### Exercise aim
Which lines below fall between the one containing "56. EXERCISE 1-01" and the one containing "10. Single Number Problem"? Repeat them exactly, counting both of those lines, and add nothing else.

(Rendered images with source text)
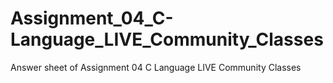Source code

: # Assignment_04_C-Language_LIVE_Community_Classes
Answer sheet of Assignment 04 C Language LIVE Community Classes
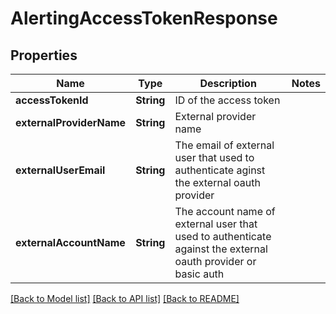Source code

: # AlertingAccessTokenResponse

## Properties
Name | Type | Description | Notes
------------ | ------------- | ------------- | -------------
**accessTokenId** | **String** | ID of the access token | 
**externalProviderName** | **String** | External provider name | 
**externalUserEmail** | **String** | The email of external user that used to authenticate aginst the external oauth provider | 
**externalAccountName** | **String** | The account name of external user that used to authenticate against the external oauth provider or basic auth | 

[[Back to Model list]](../README.md#documentation-for-models) [[Back to API list]](../README.md#documentation-for-api-endpoints) [[Back to README]](../README.md)



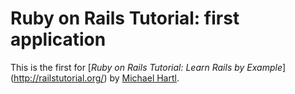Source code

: # Ruby on Rails Tutorial: first application

This is the first for 
[*Ruby on Rails Tutorial: Learn Rails by Example*] (http://railstutorial.org/)
by [Michael Hartl](http://michaelhartl.com/).
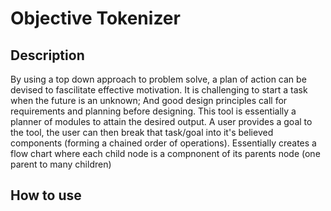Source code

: # Objective Tokenizer

## Description

By using a top down approach to problem solve, a plan of action can be devised to fascilitate effective motivation. It is challenging to start a task when the future is an unknown; And good design principles call for requirements and planning before designing. This tool is essentially a planner of modules to attain the desired output.
A user provides a goal to the tool, the user can then break that task/goal into it's believed components (forming a chained order of operations). Essentially creates a flow chart where each child node is a compnonent of its parents node (one parent to many children)

## How to use
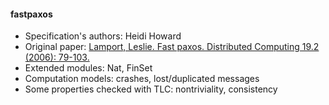 #### fastpaxos
- Specification's authors: Heidi Howard
- Original paper: <a href="https://www.microsoft.com/en-us/research/publication/fast-paxos/">Lamport, Leslie. Fast paxos. Distributed Computing 19.2 (2006): 79-103.</a>
- Extended modules: Nat, FinSet
- Computation models: crashes, lost/duplicated messages
- Some properties checked with TLC: nontriviality, consistency


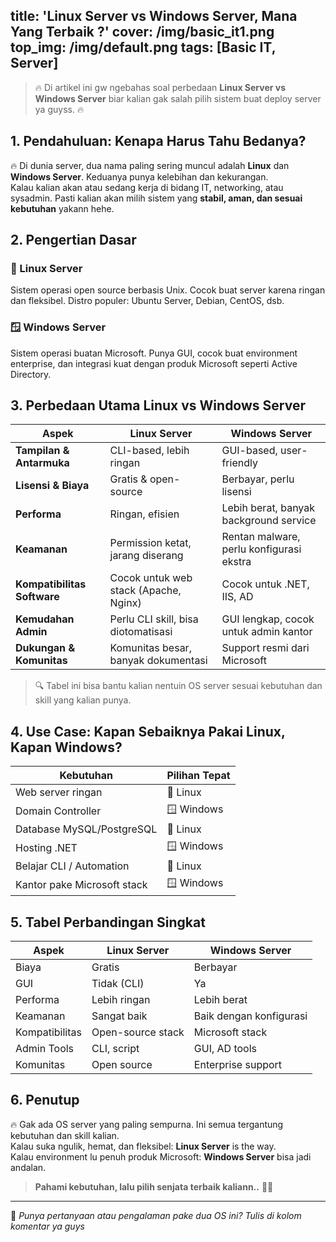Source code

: title: 'Linux Server vs Windows Server, Mana Yang Terbaik ?'
cover: /img/basic_it1.png
top_img: /img/default.png
tags: [Basic IT, Server]
---
> 🔥 Di artikel ini gw ngebahas soal perbedaan **Linux Server vs Windows Server** biar kalian gak salah pilih sistem buat deploy server ya guyss. 🔥

## 1. Pendahuluan: Kenapa Harus Tahu Bedanya?

🔥 Di dunia server, dua nama paling sering muncul adalah **Linux** dan **Windows Server**. Keduanya punya kelebihan dan kekurangan.  
Kalau kalian akan atau sedang kerja di bidang IT, networking, atau sysadmin. Pasti kalian akan milih sistem yang **stabil, aman, dan sesuai kebutuhan** yakann hehe.

## 2. Pengertian Dasar

### 🐧 Linux Server  
Sistem operasi open source berbasis Unix. Cocok buat server karena ringan dan fleksibel. Distro populer: Ubuntu Server, Debian, CentOS, dsb.

### 🪟 Windows Server  
Sistem operasi buatan Microsoft. Punya GUI, cocok buat environment enterprise, dan integrasi kuat dengan produk Microsoft seperti Active Directory.

## 3. Perbedaan Utama Linux vs Windows Server

| Aspek | Linux Server | Windows Server |
|------|--------------|----------------|
| **Tampilan & Antarmuka** | CLI-based, lebih ringan | GUI-based, user-friendly |
| **Lisensi & Biaya** | Gratis & open-source | Berbayar, perlu lisensi |
| **Performa** | Ringan, efisien | Lebih berat, banyak background service |
| **Keamanan** | Permission ketat, jarang diserang | Rentan malware, perlu konfigurasi ekstra |
| **Kompatibilitas Software** | Cocok untuk web stack (Apache, Nginx) | Cocok untuk .NET, IIS, AD |
| **Kemudahan Admin** | Perlu CLI skill, bisa diotomatisasi | GUI lengkap, cocok untuk admin kantor |
| **Dukungan & Komunitas** | Komunitas besar, banyak dokumentasi | Support resmi dari Microsoft |

> 🔍 Tabel ini bisa bantu kalian nentuin OS server sesuai kebutuhan dan skill yang kalian punya.


## 4. Use Case: Kapan Sebaiknya Pakai Linux, Kapan Windows?

| Kebutuhan | Pilihan Tepat |
|----------|---------------|
| Web server ringan | 🐧 Linux |
| Domain Controller | 🪟 Windows |
| Database MySQL/PostgreSQL | 🐧 Linux |
| Hosting .NET | 🪟 Windows |
| Belajar CLI / Automation | 🐧 Linux |
| Kantor pake Microsoft stack | 🪟 Windows |

## 5. Tabel Perbandingan Singkat

| Aspek | Linux Server | Windows Server |
|------|--------------|----------------|
| Biaya | Gratis | Berbayar |
| GUI | Tidak (CLI) | Ya |
| Performa | Lebih ringan | Lebih berat |
| Keamanan | Sangat baik | Baik dengan konfigurasi |
| Kompatibilitas | Open-source stack | Microsoft stack |
| Admin Tools | CLI, script | GUI, AD tools |
| Komunitas | Open source | Enterprise support |

## 6. Penutup

🔥 Gak ada OS server yang paling sempurna. Ini semua tergantung kebutuhan dan skill kalian.  
Kalau suka ngulik, hemat, dan fleksibel: **Linux Server** is the way.  
Kalau environment lu penuh produk Microsoft: **Windows Server** bisa jadi andalan.

> **Pahami kebutuhan, lalu pilih senjata terbaik kaliann..** 💪🔥

---

📝 *Punya pertanyaan atau pengalaman pake dua OS ini? Tulis di kolom komentar ya guys*  

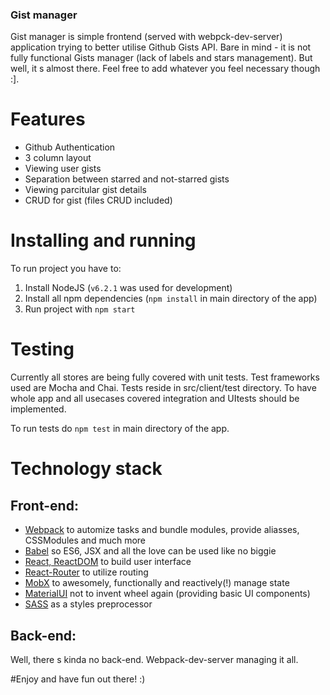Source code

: ### Gist manager

Gist manager is simple frontend (served with webpck-dev-server) application trying to better utilise Github Gists API. Bare in mind - it is not fully functional Gists manager (lack of labels and stars management). But well, it s almost there.
Feel free to add whatever you feel necessary though :].

# Features

* Github Authentication
* 3 column layout
* Viewing user gists
* Separation between starred and not-starred gists
* Viewing parcitular gist details
* CRUD for gist (files CRUD included)

# Installing and running

To run project you have to:

1. Install NodeJS (`v6.2.1` was used for development)
2. Install all npm dependencies (`npm install` in main directory of the app)
3. Run project with `npm start`
 
# Testing

Currently all stores are being fully covered with unit tests.
Test frameworks used are Mocha and Chai. 
Tests reside in src/client/test directory.
To have whole app and all usecases covered integration and UItests should be implemented.

To run tests do `npm test` in main directory of the app.

# Technology stack

## Front-end:

* [Webpack](https://webpack.github.io/) to automize tasks and bundle modules, provide aliasses, CSSModules and much more
* [Babel](https://babeljs.io/) so ES6, JSX and all the love can be used like no biggie
* [React, ReactDOM](https://facebook.github.io/react/) to build user interface
* [React-Router](https://github.com/ReactTraining/react-router) to utilize routing
* [MobX](http://www.material-ui.com/#/) to awesomely, functionally and reactively(!) manage state
* [MaterialUI](http://www.material-ui.com/#/) not to invent wheel again (providing basic UI components)
* [SASS](http://sass-lang.com/) as a styles preprocessor

## Back-end:

Well, there s kinda no back-end. Webpack-dev-server managing it all.

#Enjoy and have fun out there! :)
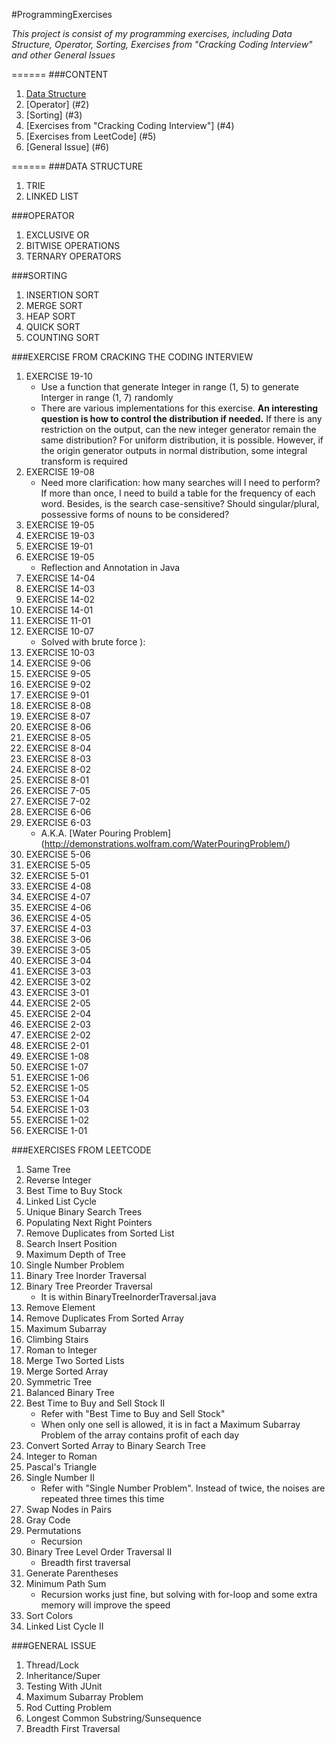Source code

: #ProgrammingExercises

*This project is consist of my programming exercises, including Data Structure, Operator, Sorting, Exercises from "Cracking Coding Interview" and other General Issues*

======
###CONTENT
1. [Data Structure](#1)
2. [Operator] (#2)
3. [Sorting] (#3)
4. [Exercises from "Cracking Coding Interview"] (#4)
5. [Exercises from LeetCode] (#5)
6. [General Issue] (#6)
 
======
###<a name="1"></a>DATA STRUCTURE
1. TRIE
2. LINKED LIST

###<a name="2"></a>OPERATOR
1. EXCLUSIVE OR
2. BITWISE OPERATIONS
3. TERNARY OPERATORS

###<a name="3"></a>SORTING
1. INSERTION SORT
2. MERGE SORT
3. HEAP SORT
4. QUICK SORT
5. COUNTING SORT

###<a name="4"></a>EXERCISE FROM CRACKING THE CODING INTERVIEW
1. EXERCISE 19-10
    - Use a function that generate Integer in range (1, 5) to generate Interger in range (1, 7) randomly
    - There are various implementations for this exercise. **An interesting question is how to control the distribution if needed.** If there is any restriction on the output, can the new integer generator remain the same distribution? For uniform distribution, it is possible. However, if the origin generator outputs in normal distribution, some integral transform is required
2. EXERCISE 19-08
    - Need more clarification: how many searches will I need to perform? If more than once, I need to build a table for the frequency of each word. Besides, is the search case-sensitive? Should singular/plural, possessive forms of nouns to be considered?
3. EXERCISE 19-05
4. EXERCISE 19-03
5. EXERCISE 19-01
6. EXERCISE 19-05
    - Reflection and Annotation in Java
7. EXERCISE 14-04
8. EXERCISE 14-03
9. EXERCISE 14-02
10. EXERCISE 14-01
11. EXERCISE 11-01
12. EXERCISE 10-07
    - Solved with brute force ):
13. EXERCISE 10-03
14. EXERCISE 9-06
15. EXERCISE 9-05
16. EXERCISE 9-02
17. EXERCISE 9-01
18. EXERCISE 8-08
19. EXERCISE 8-07
20. EXERCISE 8-06
21. EXERCISE 8-05
22. EXERCISE 8-04
23. EXERCISE 8-03
24. EXERCISE 8-02
25. EXERCISE 8-01
26. EXERCISE 7-05
27. EXERCISE 7-02
28. EXERCISE 6-06
29. EXERCISE 6-03
    - A.K.A. [Water Pouring Problem] (http://demonstrations.wolfram.com/WaterPouringProblem/)
30. EXERCISE 5-06
31. EXERCISE 5-05
32. EXERCISE 5-01
33. EXERCISE 4-08
34. EXERCISE 4-07
35. EXERCISE 4-06
36. EXERCISE 4-05
37. EXERCISE 4-03
38. EXERCISE 3-06
39. EXERCISE 3-05
40. EXERCISE 3-04
41. EXERCISE 3-03
42. EXERCISE 3-02
43. EXERCISE 3-01
44. EXERCISE 2-05
45. EXERCISE 2-04
46. EXERCISE 2-03
47. EXERCISE 2-02
48. EXERCISE 2-01
49. EXERCISE 1-08
50. EXERCISE 1-07
51. EXERCISE 1-06
52. EXERCISE 1-05
53. EXERCISE 1-04
54. EXERCISE 1-03
55. EXERCISE 1-02
56. EXERCISE 1-01

###<a name="5"></a>EXERCISES FROM LEETCODE
1. Same Tree
2. Reverse Integer
3. Best Time to Buy Stock
4. Linked List Cycle
5. Unique Binary Search Trees
6. Populating Next Right Pointers
7. Remove Duplicates from Sorted List
8. Search Insert Position
9. Maximum Depth of Tree
10. Single Number Problem
11. Binary Tree Inorder Traversal
12. Binary Tree Preorder Traversal
    - It is within BinaryTreeInorderTraversal.java
13. Remove Element
14. Remove Duplicates From Sorted Array
15. Maximum Subarray
16. Climbing Stairs
17. Roman to Integer
18. Merge Two Sorted Lists
19. Merge Sorted Array
20. Symmetric Tree
21. Balanced Binary Tree
22. Best Time to Buy and Sell Stock II
    - Refer with "Best Time to Buy and Sell Stock"
    - When only one sell is allowed, it is in fact a Maximum Subarray Problem of the array contains profit of each day
23. Convert Sorted Array to Binary Search Tree
24. Integer to Roman
25. Pascal's Triangle
26. Single Number II
    - Refer with "Single Number Problem". Instead of twice, the noises are repeated three times this time
27. Swap Nodes in Pairs
28. Gray Code
29. Permutations
    - Recursion
30. Binary Tree Level Order Traversal II
    - Breadth first traversal
32. Generate Parentheses
33. Minimum Path Sum
    - Recursion works just fine, but solving with for-loop and some extra memory will improve the speed
34. Sort Colors
35. Linked List Cycle II


###<a name="6"></a>GENERAL ISSUE
1. Thread/Lock
2. Inheritance/Super
3. Testing With JUnit
4. Maximum Subarray Problem
5. Rod Cutting Problem
6. Longest Common Substring/Sunsequence
7. Breadth First Traversal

### Response to this task
56. EXERCISE 1-01

###<a name="5"></a>EXERCISES FROM LEETCODE
1. Same Tree
2. Reverse Integer
3. Best Time to Buy Stock
4. Linked List Cycle
5. Unique Binary Search Trees
6. Populating Next Right Pointers
7. Remove Duplicates from Sorted List
8. Search Insert Position
9. Maximum Depth of Tree
10. Single Number Problem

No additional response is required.